Addio a una grande protagonista del primo cinema parlato.
di Pino Farinotti
Il titolo è evocativo con una cifra di mélo, ma è vero che Joan de Beauvoir de Havilland, in arte Joan Fontaine, fu l'eroina dei nostri nonni, magari dei bisnonni. È una delle ultime "divine" che facevano parte della prima generazione del cinema "parlato". Ha fatto film fino dal 1937, ventenne, quando il cinema stava addirittura sperimentando il colore. E c'era fino a ieri Joan, mentre c'è ancora sua sorella Olivia de Havilland, 97enne, più grande di un anno. Chissà che "Melania" non arrivi al secolo e lo superi.
Joan era nata a Tokyo da famiglia inglese. La madre Lilian Augusta Ruse, separatasi dal marito, portò le sorelle a vivere a Saratoga, nella contea di Santa Clara, California. C'è sempre, nella storia di una diva il momento in cui viene notata da qualcuno importante, nel caso di Joan Fontaine si trattava di Jesse Lasky, fondatore della Paramount: la Fontaine recitava nella commedia Call It a Day, al Capitol Theatre di Hollywood. Cominciò tutto da lì. Prima del decisivo incontro con Hitchcock, nel 1940, Joan ebbe modo misurarsi in ruoli e con partner che le diedero la misura del suo talento e il modo di resettarlo.
Accanto a Fred Astaire capì di non essere... Ginger Rogers, in mezzo al formidabile cast femminile di "Donne" (Crawford, Russell, Shearer) di Cukor, si rese conto di poter competere al livello più alto. Era il '39. In quello stesso anno il caso volle che Joan, a un party, sedesse accanto a David O. Selnick, il produttore più intelligente e creativo di Hollywood. Il discorso cadde su Daphne du Maurier, la scrittrice, inglese come Joan. Il soggetto era un suo romanzo "Rebecca" che Selznick aveva acquistato per affidarlo dal regista, inglese, Alfred Hitchcock. Il produttore organizzò un provino, Hitchcock disse "o.k." e Joan si trovò ad affrontare il ruolo, non semplice della seconda signora de Winter, Rebecca, la prima moglie, appunto. E così, a soli 23 anni era una diva del mondo.
Hitchcock la "perfezionò" l'anno dopo con Sospetto il ruolo era quello di moglie dell'avventuriero, problematico Cary Grant. La Fontaine vinse l'Oscar da protagonista. Quel riconoscimento le costò parte del rapporto con la sorella Olivia che, più affermata di lei, non lo aveva ancora ottenuto. E proprio in quell'anno Olivia concorreva con film La porta d'oro. Un autentico corpo a corpo che vide prevalere la minore. La De Havilland si rifece più tardi vincendone due di Oscar, con A ciascuno il suo destino (1946) e L'ereditiera (1949). Ciascuna delle due sorelle si ritenne sempre più brava e bella dell'altra. Una rivalità durata ... ottant'anni.

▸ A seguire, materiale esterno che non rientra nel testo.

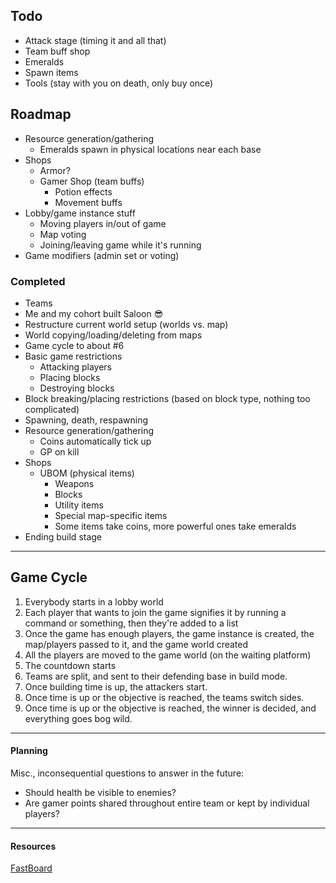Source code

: ## Todo

- Attack stage (timing it and all that)
- Team buff shop
- Emeralds
- Spawn items
- Tools (stay with you on death, only buy once)

## Roadmap

- Resource generation/gathering
    - Emeralds spawn in physical locations near each base
- Shops
    - Armor?
    - Gamer Shop (team buffs)
        - Potion effects
        - Movement buffs
- Lobby/game instance stuff
    - Moving players in/out of game
    - Map voting
    - Joining/leaving game while it's running
- Game modifiers (admin set or voting)

### Completed

- Teams
- Me and my cohort built Saloon 😎
- Restructure current world setup (worlds vs. map)
- World copying/loading/deleting from maps
- Game cycle to about #6
- Basic game restrictions
    - Attacking players
    - Placing blocks
    - Destroying blocks
- Block breaking/placing restrictions (based on block type, nothing too complicated)
- Spawning, death, respawning
- Resource generation/gathering
    - Coins automatically tick up
    - GP on kill
- Shops
    - UBOM (physical items)
        - Weapons
        - Blocks
        - Utility items
        - Special map-specific items
        - Some items take coins, more powerful ones take emeralds
- Ending build stage

---

## Game Cycle

1. Everybody starts in a lobby world
2. Each player that wants to join the game signifies it by running a command or something, then they're added to a list
3. Once the game has enough players, the game instance is created, the map/players passed to it, and the game world
   created
4. All the players are moved to the game world (on the waiting platform)
5. The countdown starts
6. Teams are split, and sent to their defending base in build mode.
7. Once building time is up, the attackers start.
8. Once time is up or the objective is reached, the teams switch sides.
9. Once time is up or the objective is reached, the winner is decided, and everything goes bog wild.

---

#### Planning

Misc., inconsequential questions to answer in the future:

- Should health be visible to enemies?
- Are gamer points shared throughout entire team or kept by individual players?

---

#### Resources

[FastBoard](https://github.com/MrMicky-FR/FastBoard)
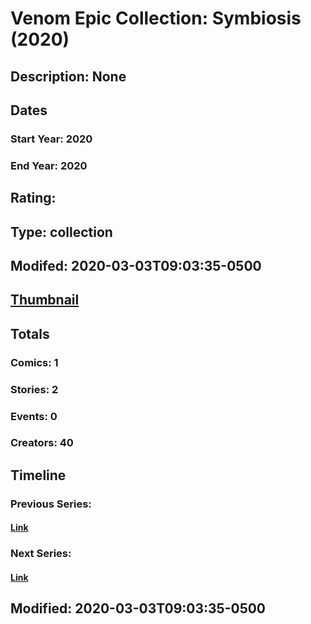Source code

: # Venom Epic Collection: Symbiosis  (2020)
## Description: None
## Dates
### Start Year: 2020
### End Year: 2020
## Rating: 
## Type: collection
## Modifed: 2020-03-03T09:03:35-0500
## [Thumbnail](http://i.annihil.us/u/prod/marvel/i/mg/b/40/image_not_available.jpg)
## Totals
### Comics: 1
### Stories: 2
### Events: 0
### Creators: 40
## Timeline
### Previous Series: 
#### [Link]()
### Next Series: 
#### [Link]()
## Modified: 2020-03-03T09:03:35-0500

Joan Fontaine era un'autentica signora di Hollywood, bella nel viso e nel corpo, affascinante nelle movenze, elegante in tutto. Nella sua generazione forse non occorrono neppure due mani per contare la sue omologhe. Dopo i decenni eroici, i Quaranta e i Cinquanta, l'attrice si è spesa con intelligenza e misura. Non ha compromesso il suo mito con ruoli che non le appartenevano più. Nel magnifico palazzo del cinema occupa un suite importante. Nel privato è stata ... irrequieta. Ha avuto quattro mariti, e ad ogni matrimonio, richiesta di un commento, la sorella Olivia commentava: "durerà poco, con quel carattere...". Quando esce di scena una parte di quella Hollywood eroica è bene ricordarsi che quello era il cinema più bello del mondo. E la Fontaine ne era una delle maggiori protagoniste.